Il est probablement l’un des artistes de métro les plus anciens, car je le croise depuis longtemps au hasard de mes courses, et ce, dans plusieurs quartiers. La peau de son visage possède une texture indéfinissable, le reliquat d’une acné juvénile virulente ou les séquelles d’une brûlure. Je n’arrive pas non plus à saisir la qualité de son esprit, encore moins juger de sa condition. Au premier abord, c’est un handicapé de quelque chose ou tout simplement une pauvre âme qui s’est construit un univers artistique qui le nourrit.

Autrefois, il y a vraiment plusieurs années, il jouait de la flûte qu’il semble avoir abandonnée au profil d’un simple bâtonnet qu’il frappe sur un morceau de bois pour marquer le rythme. Je l’ai entendu, la veille de Noël, chanter L’Enfant au tambour en escamotant la plupart des paroles. Malgré la syncopée, le tout possédait une certaine beauté contemporaine, comme si un jeune compositeur avait voulu puiser l’essence de la mélodie pour nous la révéler d’une manière contrapuntiquement renouvelée.

Les passants ont toujours davantage ri de lui, ou simplement souri du spectacle qu’ils lui ont offert l’aumône. Je ne me rappelle pas non plus lui avoir donné quelque argent, le considérant bien plus souvent une nuisance artistique occupant une place précieuse dans les couloirs du métro.

Avec le temps, donc, cet homme persiste, avec ses chants a cappella minimalistes, des rythmes bizarres. Son honnête énergie du début a laissé la place à une lassitude. Le disque paraît rayé, répète des brides mélodiques. Pourtant, il est encore là. Il a peut-être ramassé une fortune, ou il cache, derrière ce masque de perdu, son esprit ducharmien, c’est peut-être Réjean Ducharme en personne.

Son insistance mérite, dira-t-on, à elle seule qu’on l’encourage. Possible. Je n’hésite pourtant pas à donner à des musiciens de tous les styles quand je ressens chez eux la flamme du talent. Je donne rarement par pitié. Je déteste quêter, je déteste que l’on mendie. Ce n’est pas moralisateur ; je préfèrerais que la société soit plus juste et que chacun possédât les ressources de ses ambitions.

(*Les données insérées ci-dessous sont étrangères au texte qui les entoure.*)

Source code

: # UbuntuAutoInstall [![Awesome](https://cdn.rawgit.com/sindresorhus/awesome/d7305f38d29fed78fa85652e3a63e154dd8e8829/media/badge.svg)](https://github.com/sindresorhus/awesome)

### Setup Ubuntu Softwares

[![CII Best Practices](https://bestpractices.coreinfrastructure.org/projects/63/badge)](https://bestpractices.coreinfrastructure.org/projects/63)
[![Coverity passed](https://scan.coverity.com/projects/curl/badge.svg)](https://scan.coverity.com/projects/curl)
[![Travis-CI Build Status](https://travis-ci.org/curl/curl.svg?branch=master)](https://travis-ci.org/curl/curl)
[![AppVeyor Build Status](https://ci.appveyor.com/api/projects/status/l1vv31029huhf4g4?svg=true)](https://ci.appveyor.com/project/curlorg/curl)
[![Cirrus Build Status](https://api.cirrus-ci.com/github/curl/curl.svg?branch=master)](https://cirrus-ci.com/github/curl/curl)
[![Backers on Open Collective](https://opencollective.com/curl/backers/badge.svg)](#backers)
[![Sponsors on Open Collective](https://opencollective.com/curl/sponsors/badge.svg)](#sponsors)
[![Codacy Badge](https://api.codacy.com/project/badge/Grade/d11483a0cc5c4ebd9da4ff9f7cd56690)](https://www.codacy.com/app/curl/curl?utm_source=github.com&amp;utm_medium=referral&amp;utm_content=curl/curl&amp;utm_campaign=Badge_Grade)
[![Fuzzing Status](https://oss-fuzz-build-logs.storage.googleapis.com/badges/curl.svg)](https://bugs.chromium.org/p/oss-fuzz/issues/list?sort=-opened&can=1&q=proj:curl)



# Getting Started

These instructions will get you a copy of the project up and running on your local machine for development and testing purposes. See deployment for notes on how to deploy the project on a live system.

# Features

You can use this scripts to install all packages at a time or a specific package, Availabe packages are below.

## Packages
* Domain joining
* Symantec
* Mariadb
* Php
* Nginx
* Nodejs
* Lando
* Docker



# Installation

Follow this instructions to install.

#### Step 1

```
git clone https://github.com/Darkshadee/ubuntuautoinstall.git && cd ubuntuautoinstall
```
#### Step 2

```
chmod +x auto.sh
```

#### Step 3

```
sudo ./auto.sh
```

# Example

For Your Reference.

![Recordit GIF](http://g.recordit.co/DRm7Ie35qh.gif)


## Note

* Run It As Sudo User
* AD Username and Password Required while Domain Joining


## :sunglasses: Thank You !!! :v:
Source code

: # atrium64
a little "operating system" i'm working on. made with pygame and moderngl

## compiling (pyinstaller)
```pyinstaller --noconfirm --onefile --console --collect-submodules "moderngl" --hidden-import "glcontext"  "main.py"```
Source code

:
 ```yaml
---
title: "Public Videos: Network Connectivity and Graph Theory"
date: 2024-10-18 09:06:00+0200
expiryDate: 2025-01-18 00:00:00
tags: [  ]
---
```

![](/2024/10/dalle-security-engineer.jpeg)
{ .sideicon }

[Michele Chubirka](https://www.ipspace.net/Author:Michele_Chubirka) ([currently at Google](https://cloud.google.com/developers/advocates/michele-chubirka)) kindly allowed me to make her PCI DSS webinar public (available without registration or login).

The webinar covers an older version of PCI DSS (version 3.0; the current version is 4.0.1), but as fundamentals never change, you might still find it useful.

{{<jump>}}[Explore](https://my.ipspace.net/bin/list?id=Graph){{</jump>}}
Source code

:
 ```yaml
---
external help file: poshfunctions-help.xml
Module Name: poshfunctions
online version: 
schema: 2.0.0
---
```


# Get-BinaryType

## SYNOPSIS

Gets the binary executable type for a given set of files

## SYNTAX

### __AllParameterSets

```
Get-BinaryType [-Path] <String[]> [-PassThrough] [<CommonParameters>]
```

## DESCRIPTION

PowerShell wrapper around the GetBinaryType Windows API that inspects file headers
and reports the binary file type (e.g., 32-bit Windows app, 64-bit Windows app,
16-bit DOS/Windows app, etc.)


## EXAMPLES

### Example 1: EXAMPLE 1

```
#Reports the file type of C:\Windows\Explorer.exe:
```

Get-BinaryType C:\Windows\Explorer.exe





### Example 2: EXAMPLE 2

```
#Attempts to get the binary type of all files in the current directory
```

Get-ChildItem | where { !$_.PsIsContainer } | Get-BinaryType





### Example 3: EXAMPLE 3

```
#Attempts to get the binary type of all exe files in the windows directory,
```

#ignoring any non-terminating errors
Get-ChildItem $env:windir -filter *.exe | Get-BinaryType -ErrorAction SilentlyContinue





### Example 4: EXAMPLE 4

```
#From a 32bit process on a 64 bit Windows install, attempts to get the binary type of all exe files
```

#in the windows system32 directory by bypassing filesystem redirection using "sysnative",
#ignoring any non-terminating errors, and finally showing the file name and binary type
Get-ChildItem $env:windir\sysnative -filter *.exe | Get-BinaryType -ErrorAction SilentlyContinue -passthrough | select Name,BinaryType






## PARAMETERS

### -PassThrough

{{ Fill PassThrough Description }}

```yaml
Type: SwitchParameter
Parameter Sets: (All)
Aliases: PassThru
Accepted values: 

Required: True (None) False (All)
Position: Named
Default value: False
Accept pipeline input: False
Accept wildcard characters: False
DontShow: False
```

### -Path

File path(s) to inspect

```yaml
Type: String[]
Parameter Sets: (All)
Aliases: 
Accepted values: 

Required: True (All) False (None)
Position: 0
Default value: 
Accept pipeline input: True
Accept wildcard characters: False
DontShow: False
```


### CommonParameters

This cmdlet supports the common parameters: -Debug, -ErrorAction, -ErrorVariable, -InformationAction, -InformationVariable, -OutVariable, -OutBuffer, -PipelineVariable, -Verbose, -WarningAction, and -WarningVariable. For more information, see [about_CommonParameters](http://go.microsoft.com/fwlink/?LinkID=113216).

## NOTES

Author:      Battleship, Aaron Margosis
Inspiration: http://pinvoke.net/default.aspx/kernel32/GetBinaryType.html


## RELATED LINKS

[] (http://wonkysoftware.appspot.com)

Je le préfère certes à cette folle qui chante de l’évangélisme à la sauce négro-spirituelle et qui hante trop souvent la station du métro Crémazie. Je le préfère aussi à cette autre, visiblement détruite par le passage des hommes, et qui change horriblement faux dans les couloirs de Berri-Uquam. Lui, à tout le moins, conserve la note. Il semble maintenant si fatigué. Il s’accroche tellement. Et quand il mourra, on ne le saura sûrement pas. Sans doute comme nous tous d’ailleurs.

Si peu nous sépare de la misère. Si peu nous protège des vents solaires. Si petits, en fin de compte, sommes-nous tous.